DSTAgE — the name derives from "Days to Smell, Taste, and Grow Everyday" — opened in 2014 when Diego Guerrero left the luxury hotel environment he had inhabited for years and built something entirely his own in Chueca, then as now one of Madrid's most energetically contemporary neighbourhoods. The space is deliberately unfussy: concrete walls, exposed piping, an open kitchen that is visible from every angle and treated as a design feature rather than a concession. There are no white tablecloths. Service is warm, engaged, and never superior.
The cooking, however, is anything but casual. Guerrero offers two tasting menus — the 15-course DSTAgE and the 18-course DENjoy — each presenting his distinctive approach to Spanish ingredients through a lens of global curiosity. He does not cook fusion in the pejorative sense; he cooks food that has been informed by every meal he has eaten across multiple continents, and the result is a cuisine that feels genuinely contemporary rather than trend-dependent.
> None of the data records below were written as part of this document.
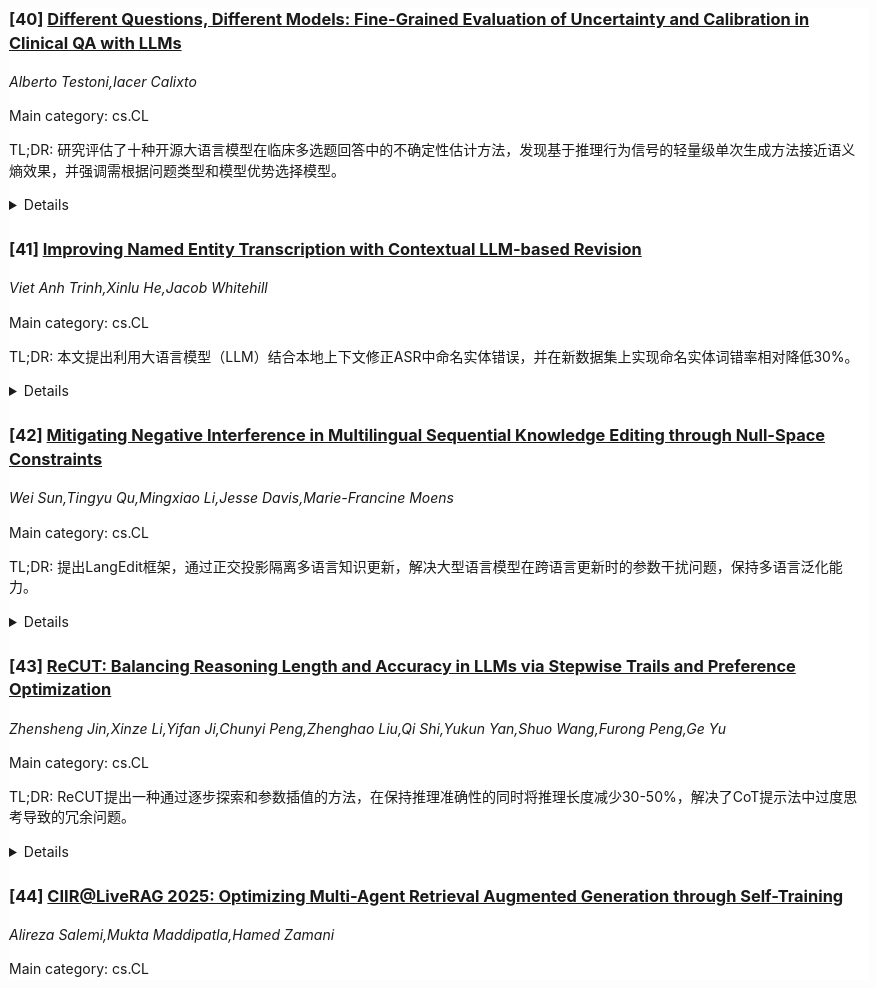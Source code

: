 ### [40] [Different Questions, Different Models: Fine-Grained Evaluation of Uncertainty and Calibration in Clinical QA with LLMs](https://arxiv.org/abs/2506.10769)
*Alberto Testoni,Iacer Calixto*

Main category: cs.CL

TL;DR: 研究评估了十种开源大语言模型在临床多选题回答中的不确定性估计方法，发现基于推理行为信号的轻量级单次生成方法接近语义熵效果，并强调需根据问题类型和模型优势选择模型。


<details><summary>Details</summary></details>


### [41] [Improving Named Entity Transcription with Contextual LLM-based Revision](https://arxiv.org/abs/2506.10779)
*Viet Anh Trinh,Xinlu He,Jacob Whitehill*

Main category: cs.CL

TL;DR: 本文提出利用大语言模型（LLM）结合本地上下文修正ASR中命名实体错误，并在新数据集上实现命名实体词错率相对降低30%。


<details><summary>Details</summary></details>


### [42] [Mitigating Negative Interference in Multilingual Sequential Knowledge Editing through Null-Space Constraints](https://arxiv.org/abs/2506.10800)
*Wei Sun,Tingyu Qu,Mingxiao Li,Jesse Davis,Marie-Francine Moens*

Main category: cs.CL

TL;DR: 提出LangEdit框架，通过正交投影隔离多语言知识更新，解决大型语言模型在跨语言更新时的参数干扰问题，保持多语言泛化能力。


<details><summary>Details</summary></details>


### [43] [ReCUT: Balancing Reasoning Length and Accuracy in LLMs via Stepwise Trails and Preference Optimization](https://arxiv.org/abs/2506.10822)
*Zhensheng Jin,Xinze Li,Yifan Ji,Chunyi Peng,Zhenghao Liu,Qi Shi,Yukun Yan,Shuo Wang,Furong Peng,Ge Yu*

Main category: cs.CL

TL;DR: ReCUT提出一种通过逐步探索和参数插值的方法，在保持推理准确性的同时将推理长度减少30-50%，解决了CoT提示法中过度思考导致的冗余问题。


<details><summary>Details</summary></details>


### [44] [CIIR@LiveRAG 2025: Optimizing Multi-Agent Retrieval Augmented Generation through Self-Training](https://arxiv.org/abs/2506.10844)
*Alireza Salemi,Mukta Maddipatla,Hamed Zamani*

Main category: cs.CL
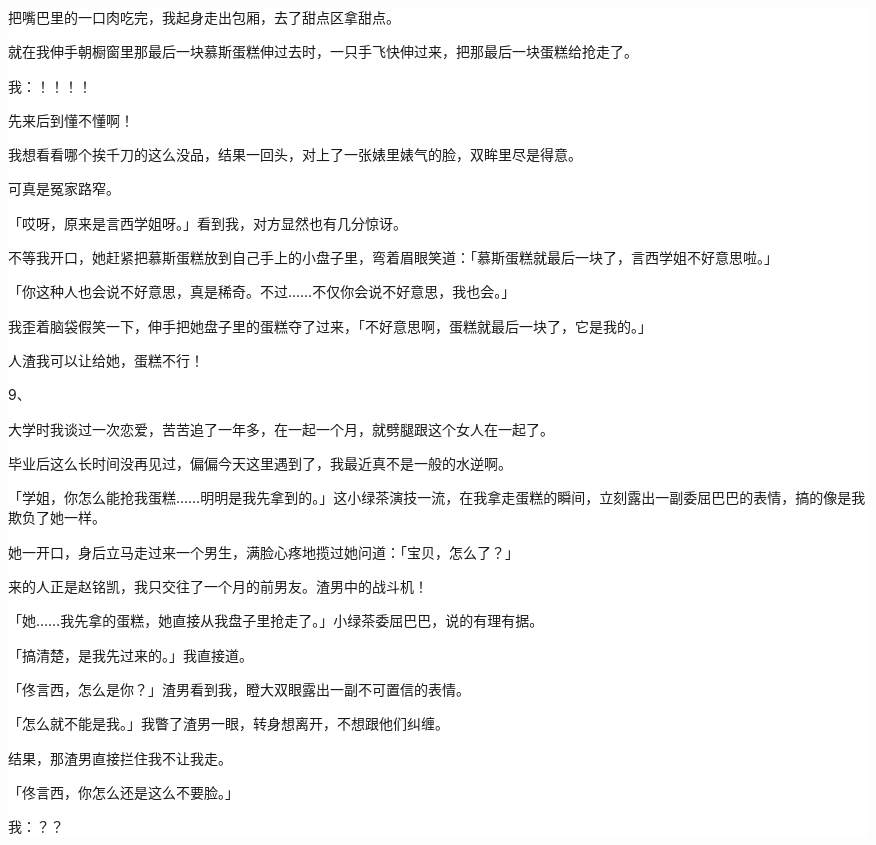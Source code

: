 
把嘴巴里的一口肉吃完，我起身走出包厢，去了甜点区拿甜点。


就在我伸手朝橱窗里那最后一块慕斯蛋糕伸过去时，一只手飞快伸过来，把那最后一块蛋糕给抢走了。


我：！！！！


先来后到懂不懂啊！


我想看看哪个挨千刀的这么没品，结果一回头，对上了一张婊里婊气的脸，双眸里尽是得意。


可真是冤家路窄。


「哎呀，原来是言西学姐呀。」看到我，对方显然也有几分惊讶。


不等我开口，她赶紧把慕斯蛋糕放到自己手上的小盘子里，弯着眉眼笑道：「慕斯蛋糕就最后一块了，言西学姐不好意思啦。」


「你这种人也会说不好意思，真是稀奇。不过……不仅你会说不好意思，我也会。」


我歪着脑袋假笑一下，伸手把她盘子里的蛋糕夺了过来，「不好意思啊，蛋糕就最后一块了，它是我的。」


人渣我可以让给她，蛋糕不行！


9、


大学时我谈过一次恋爱，苦苦追了一年多，在一起一个月，就劈腿跟这个女人在一起了。


毕业后这么长时间没再见过，偏偏今天这里遇到了，我最近真不是一般的水逆啊。


「学姐，你怎么能抢我蛋糕……明明是我先拿到的。」这小绿茶演技一流，在我拿走蛋糕的瞬间，立刻露出一副委屈巴巴的表情，搞的像是我欺负了她一样。


她一开口，身后立马走过来一个男生，满脸心疼地揽过她问道：「宝贝，怎么了？」


来的人正是赵铭凯，我只交往了一个月的前男友。渣男中的战斗机！


「她……我先拿的蛋糕，她直接从我盘子里抢走了。」小绿茶委屈巴巴，说的有理有据。


「搞清楚，是我先过来的。」我直接道。


「佟言西，怎么是你？」渣男看到我，瞪大双眼露出一副不可置信的表情。


「怎么就不能是我。」我瞥了渣男一眼，转身想离开，不想跟他们纠缠。


结果，那渣男直接拦住我不让我走。


「佟言西，你怎么还是这么不要脸。」


我：？？

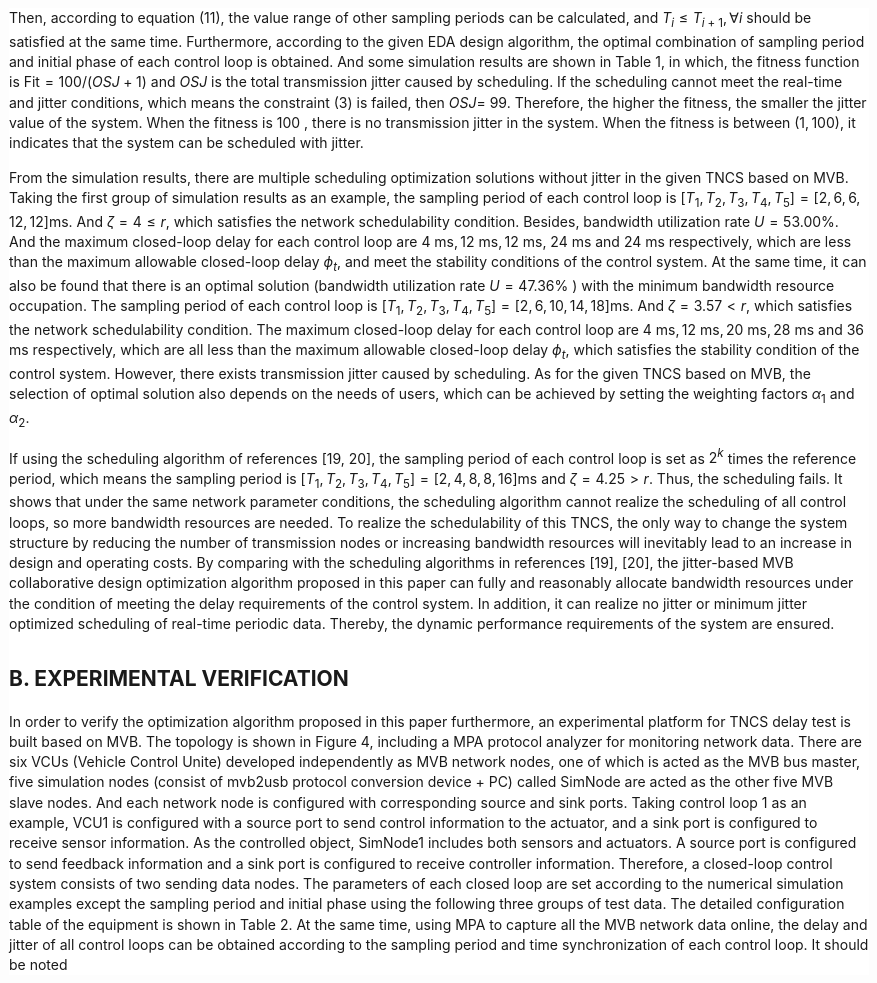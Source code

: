 Then, according to equation (11), the value range of other sampling periods can be calculated, and $T_{i} \leq T_{i+1}, \forall i$ should be satisfied at the same time. Furthermore, according to the given EDA design algorithm, the optimal combination of sampling period and initial phase of each control loop is obtained. And some simulation results are shown in Table 1, in which, the fitness function is $\mathrm{Fit}=100 /(O S J+1)$ and $O S J$ is the total transmission jitter caused by scheduling. If the scheduling cannot meet the real-time and jitter conditions, which means the constraint (3) is failed, then $O S J=$ 99. Therefore, the higher the fitness, the smaller the jitter value of the system. When the fitness is 100 , there is no transmission jitter in the system. When the fitness is between $(1,100)$, it indicates that the system can be scheduled with jitter.

From the simulation results, there are multiple scheduling optimization solutions without jitter in the given TNCS based on MVB. Taking the first group of simulation results as an example, the sampling period of each control loop is $\left[T_{1}, T_{2}, T_{3}, T_{4}, T_{5}\right]=[2,6,6,12,12] \mathrm{ms}$. And $\zeta=4 \leq r$, which satisfies the network schedulability condition. Besides, bandwidth utilization rate $U=53.00 \%$. And the maximum closed-loop delay for each control loop are $4 \mathrm{~ms}, 12 \mathrm{~ms}, 12 \mathrm{~ms}$, 24 ms and 24 ms respectively, which are less than the maximum allowable closed-loop delay $\phi_{t}$, and meet the stability conditions of the control system. At the same time, it can also be found that there is an optimal solution (bandwidth utilization rate $U=47.36 \%$ ) with the minimum bandwidth resource occupation. The sampling period of each control loop is $\left[T_{1}, T_{2}, T_{3}, T_{4}, T_{5}\right]=[2,6,10,14,18] \mathrm{ms}$. And $\zeta=3.57<r$, which satisfies the network schedulability condition. The maximum closed-loop delay for each control
loop are $4 \mathrm{~ms}, 12 \mathrm{~ms}, 20 \mathrm{~ms}, 28 \mathrm{~ms}$ and 36 ms respectively, which are all less than the maximum allowable closed-loop delay $\phi_{t}$, which satisfies the stability condition of the control system. However, there exists transmission jitter caused by scheduling. As for the given TNCS based on MVB, the selection of optimal solution also depends on the needs of users, which can be achieved by setting the weighting factors $\alpha_{1}$ and $\alpha_{2}$.

If using the scheduling algorithm of references [19, 20], the sampling period of each control loop is set as $2^{k}$ times the reference period, which means the sampling period is $\left[T_{1}, T_{2}, T_{3}, T_{4}, T_{5}\right]=[2,4,8,8,16] \mathrm{ms}$ and $\zeta=4.25>r$. Thus, the scheduling fails. It shows that under the same network parameter conditions, the scheduling algorithm cannot realize the scheduling of all control loops, so more bandwidth resources are needed. To realize the schedulability of this TNCS, the only way to change the system structure by reducing the number of transmission nodes or increasing bandwidth resources will inevitably lead to an increase in design and operating costs. By comparing with the scheduling algorithms in references [19], [20], the jitter-based MVB collaborative design optimization algorithm proposed in this paper can fully and reasonably allocate bandwidth resources under the condition of meeting the delay requirements of the control system. In addition, it can realize no jitter or minimum jitter optimized scheduling of real-time periodic data. Thereby, the dynamic performance requirements of the system are ensured.

## B. EXPERIMENTAL VERIFICATION

In order to verify the optimization algorithm proposed in this paper furthermore, an experimental platform for TNCS delay test is built based on MVB. The topology is shown in Figure 4, including a MPA protocol analyzer for monitoring network data. There are six VCUs (Vehicle Control Unite) developed independently as MVB network nodes, one of which is acted as the MVB bus master, five simulation nodes (consist of mvb2usb protocol conversion device + PC) called SimNode are acted as the other five MVB slave nodes. And each network node is configured with corresponding source and sink ports. Taking control loop 1 as an example, VCU1 is configured with a source port to send control information to the actuator, and a sink port is configured to receive sensor information. As the controlled object, SimNode1 includes both sensors and actuators. A source port is configured to send feedback information and a sink port is configured to receive controller information. Therefore, a closed-loop control system consists of two sending data nodes. The parameters of each closed loop are set according to the numerical simulation examples except the sampling period and initial phase using the following three groups of test data. The detailed configuration table of the equipment is shown in Table 2. At the same time, using MPA to capture all the MVB network data online, the delay and jitter of all control loops can be obtained according to the sampling period and time synchronization of each control loop. It should be noted
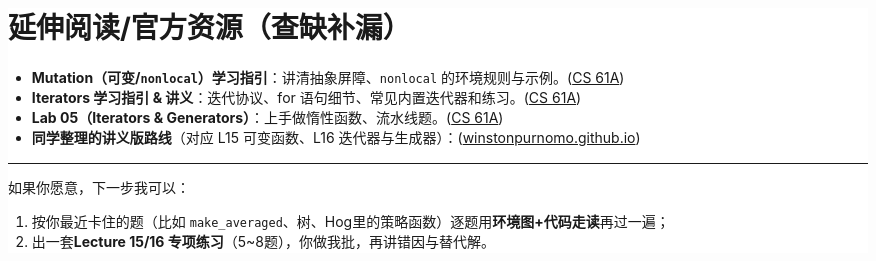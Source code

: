 # 延伸阅读/官方资源（查缺补漏）

- **Mutation（可变/`nonlocal`）学习指引**：讲清抽象屏障、`nonlocal` 的环境规则与示例。([CS 61A](https://cs61a.org/study-guide/mutation/?utm_source=chatgpt.com))
- **Iterators 学习指引 & 讲义**：迭代协议、for 语句细节、常见内置迭代器和练习。([CS 61A](https://cs61a.org/study-guide/iterators/?utm_source=chatgpt.com))
- **Lab 05（Iterators & Generators）**：上手做惰性函数、流水线题。([CS 61A](https://cs61a.org/lab/lab05/?utm_source=chatgpt.com))
- **同学整理的讲义版路线**（对应 L15 可变函数、L16 迭代器与生成器）：([winstonpurnomo.github.io](https://winstonpurnomo.github.io/homepage/cs61a.html?utm_source=chatgpt.com))

------

如果你愿意，下一步我可以：

1. 按你最近卡住的题（比如 `make_averaged`、树、Hog里的策略函数）逐题用**环境图+代码走读**再过一遍；
2. 出一套**Lecture 15/16 专项练习**（5~8题），你做我批，再讲错因与替代解。
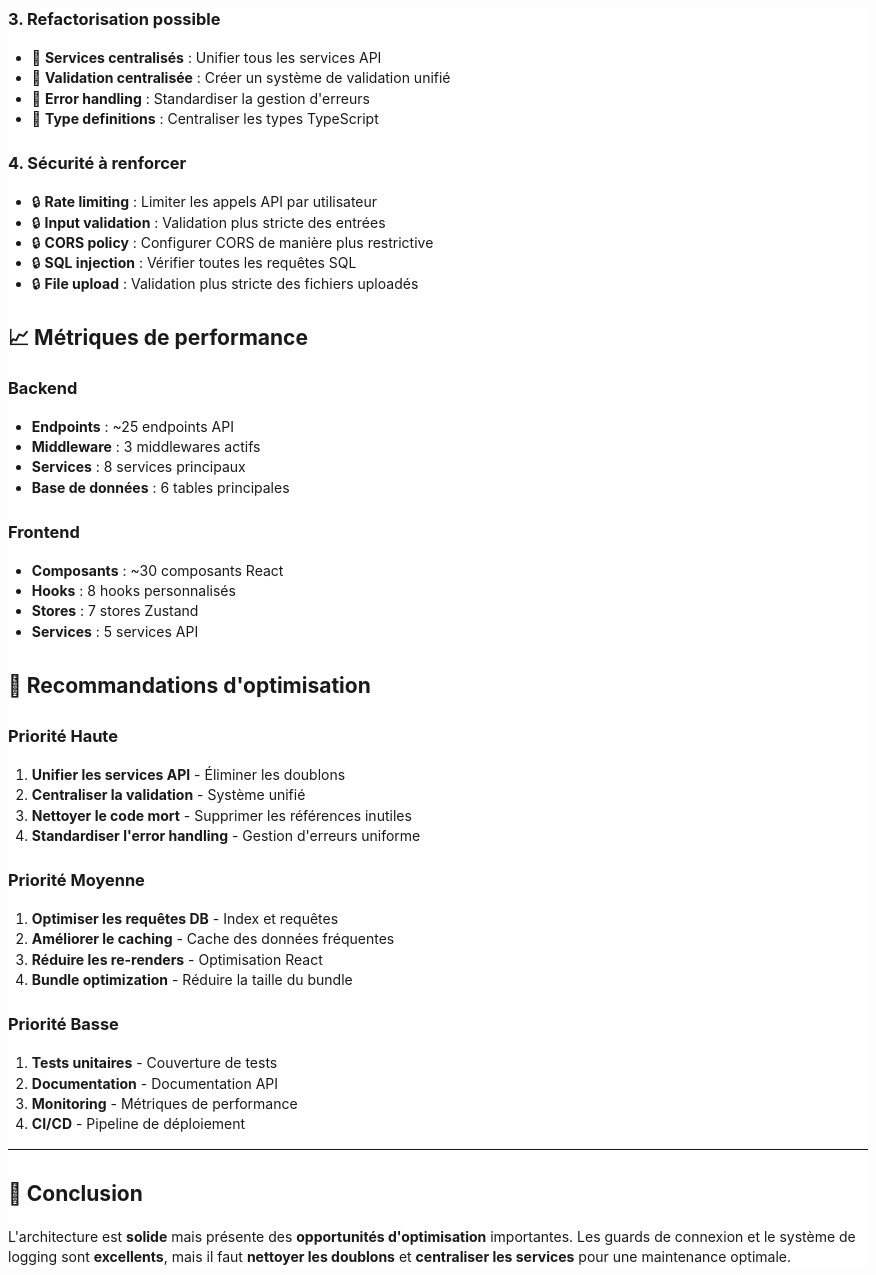 ### **3. Refactorisation possible**
- 🔄 **Services centralisés** : Unifier tous les services API
- 🔄 **Validation centralisée** : Créer un système de validation unifié
- 🔄 **Error handling** : Standardiser la gestion d'erreurs
- 🔄 **Type definitions** : Centraliser les types TypeScript

### **4. Sécurité à renforcer**
- 🔒 **Rate limiting** : Limiter les appels API par utilisateur
- 🔒 **Input validation** : Validation plus stricte des entrées
- 🔒 **CORS policy** : Configurer CORS de manière plus restrictive
- 🔒 **SQL injection** : Vérifier toutes les requêtes SQL
- 🔒 **File upload** : Validation plus stricte des fichiers uploadés

## 📈 **Métriques de performance**

### **Backend**
- **Endpoints** : ~25 endpoints API
- **Middleware** : 3 middlewares actifs
- **Services** : 8 services principaux
- **Base de données** : 6 tables principales

### **Frontend**
- **Composants** : ~30 composants React
- **Hooks** : 8 hooks personnalisés
- **Stores** : 7 stores Zustand
- **Services** : 5 services API

## 🚀 **Recommandations d'optimisation**

### **Priorité Haute**
1. **Unifier les services API** - Éliminer les doublons
2. **Centraliser la validation** - Système unifié
3. **Nettoyer le code mort** - Supprimer les références inutiles
4. **Standardiser l'error handling** - Gestion d'erreurs uniforme

### **Priorité Moyenne**
1. **Optimiser les requêtes DB** - Index et requêtes
2. **Améliorer le caching** - Cache des données fréquentes
3. **Réduire les re-renders** - Optimisation React
4. **Bundle optimization** - Réduire la taille du bundle

### **Priorité Basse**
1. **Tests unitaires** - Couverture de tests
2. **Documentation** - Documentation API
3. **Monitoring** - Métriques de performance
4. **CI/CD** - Pipeline de déploiement

---

## 🎯 **Conclusion**

L'architecture est **solide** mais présente des **opportunités d'optimisation** importantes. Les guards de connexion et le système de logging sont **excellents**, mais il faut **nettoyer les doublons** et **centraliser les services** pour une maintenance optimale.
The Michelin Green Star — awarded in 2025 for the restaurant's commitment to sustainable sourcing — reflects a philosophy embedded in the sourcing rather than announced. Guerrero works with producers whose practices align with his cooking philosophy: small farms, native varieties, seasonal abundance. Dishes appear on the menu when their moment arrives, and disappear when it passes. There is no winter tomato at DSTAgE.
At approximately €200 per person for the tasting menu (with wine pairing available as an add-on), DSTAgE represents Madrid's most intellectually rigorous two-star experience at its most accessible price point. It is, for many visitors, the meal they return to Madrid to repeat. The restaurant is fully booked two to three weeks in advance on most dates.